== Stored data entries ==
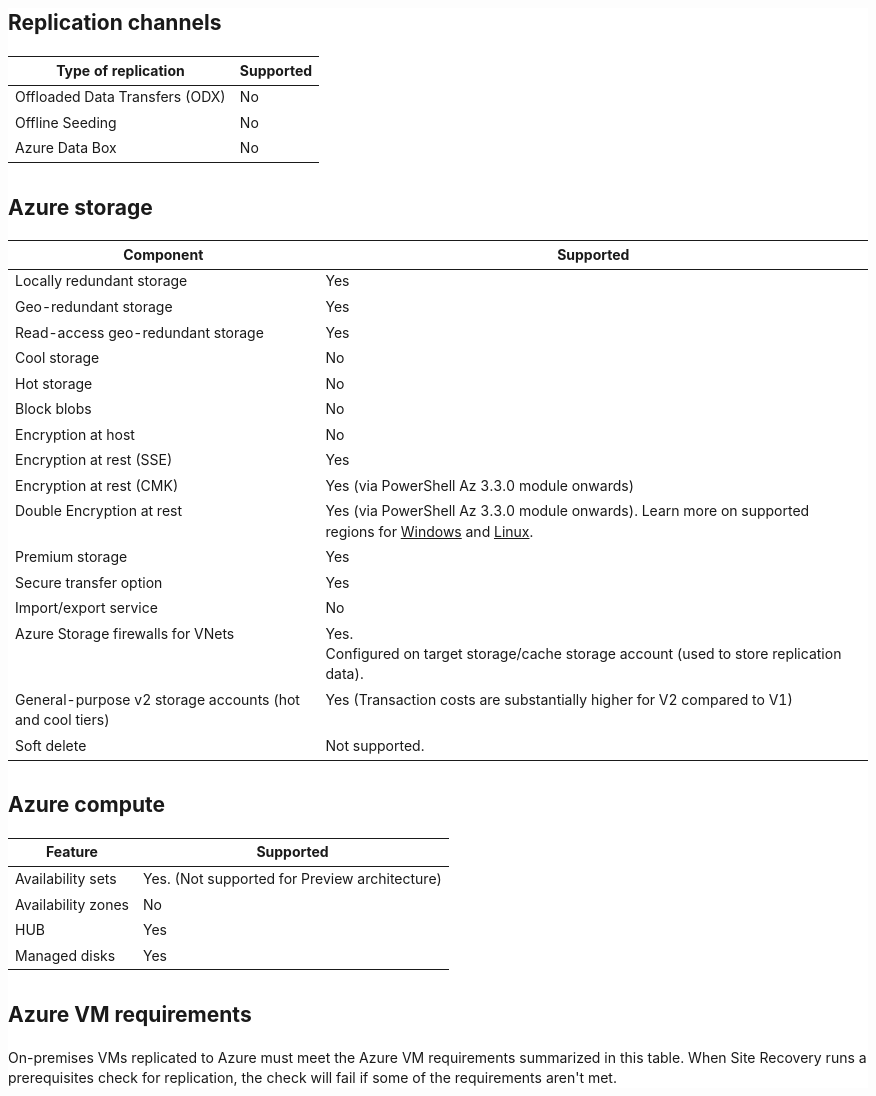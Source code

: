 ## Replication channels

|**Type of replication**   |**Supported**  |
|---------|---------|
|Offloaded Data Transfers  (ODX)    |       No  |
|Offline Seeding        |   No      |
| Azure Data Box | No

## Azure storage

**Component** | **Supported**
--- | ---
Locally redundant storage | Yes
Geo-redundant storage | Yes
Read-access geo-redundant storage | Yes
Cool storage | No
Hot storage| No
Block blobs | No
Encryption at host | No 
Encryption at rest (SSE)| Yes
Encryption at rest (CMK)| Yes (via PowerShell Az 3.3.0 module onwards)
Double Encryption at rest | Yes (via PowerShell Az 3.3.0 module onwards). Learn more on supported regions for [Windows](../virtual-machines/disk-encryption.md) and [Linux](../virtual-machines/disk-encryption.md).
Premium storage | Yes
Secure transfer option | Yes
Import/export service | No
Azure Storage firewalls for VNets | Yes.<br/> Configured on target storage/cache storage account (used to store replication data).
General-purpose v2 storage accounts (hot and cool tiers) | Yes (Transaction costs are substantially higher for V2 compared to V1)
Soft delete | Not supported.

## Azure compute

**Feature** | **Supported**
--- | ---
Availability sets | Yes. (Not supported for Preview architecture)
Availability zones | No
HUB | Yes
Managed disks | Yes

## Azure VM requirements

On-premises VMs replicated to Azure must meet the Azure VM requirements summarized in this table. When Site Recovery runs a prerequisites check for replication, the check will fail if some of the requirements aren't met.
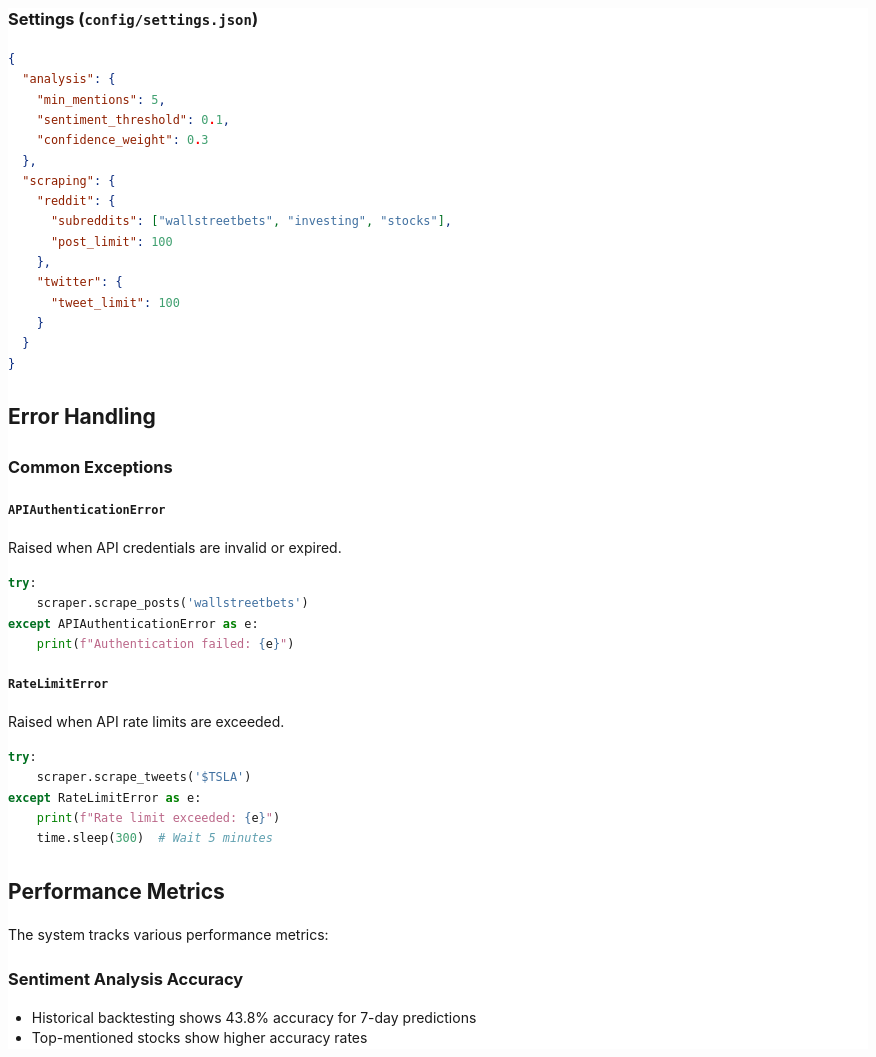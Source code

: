 ### Settings (`config/settings.json`)
```json
{
  "analysis": {
    "min_mentions": 5,
    "sentiment_threshold": 0.1,
    "confidence_weight": 0.3
  },
  "scraping": {
    "reddit": {
      "subreddits": ["wallstreetbets", "investing", "stocks"],
      "post_limit": 100
    },
    "twitter": {
      "tweet_limit": 100
    }
  }
}
```

## Error Handling

### Common Exceptions

#### `APIAuthenticationError`
Raised when API credentials are invalid or expired.

```python
try:
    scraper.scrape_posts('wallstreetbets')
except APIAuthenticationError as e:
    print(f"Authentication failed: {e}")
```

#### `RateLimitError`
Raised when API rate limits are exceeded.

```python
try:
    scraper.scrape_tweets('$TSLA')
except RateLimitError as e:
    print(f"Rate limit exceeded: {e}")
    time.sleep(300)  # Wait 5 minutes
```

## Performance Metrics

The system tracks various performance metrics:

### Sentiment Analysis Accuracy
- Historical backtesting shows 43.8% accuracy for 7-day predictions
- Top-mentioned stocks show higher accuracy rates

== EXERCISE PROMPT ==
What are the lines above from the one with "On-premises VMs replicated" to the one with "### Sentiment Analysis Accuracy", both included? Reproduce them exactly, without pictures.

== WRITTEN ANSWER ==
On-premises VMs replicated to Azure must meet the Azure VM requirements summarized in this table. When Site Recovery runs a prerequisites check for replication, the check will fail if some of the requirements aren't met.
Source code

: ### Settings (`config/settings.json`)
```json
{
  "analysis": {
    "min_mentions": 5,
    "sentiment_threshold": 0.1,
    "confidence_weight": 0.3
  },
  "scraping": {
    "reddit": {
      "subreddits": ["wallstreetbets", "investing", "stocks"],
      "post_limit": 100
    },
    "twitter": {
      "tweet_limit": 100
    }
  }
}
```

## Error Handling

### Common Exceptions

#### `APIAuthenticationError`
Raised when API credentials are invalid or expired.

```python
try:
    scraper.scrape_posts('wallstreetbets')
except APIAuthenticationError as e:
    print(f"Authentication failed: {e}")
```

#### `RateLimitError`
Raised when API rate limits are exceeded.

```python
try:
    scraper.scrape_tweets('$TSLA')
except RateLimitError as e:
    print(f"Rate limit exceeded: {e}")
    time.sleep(300)  # Wait 5 minutes
```

## Performance Metrics

The system tracks various performance metrics:

### Sentiment Analysis Accuracy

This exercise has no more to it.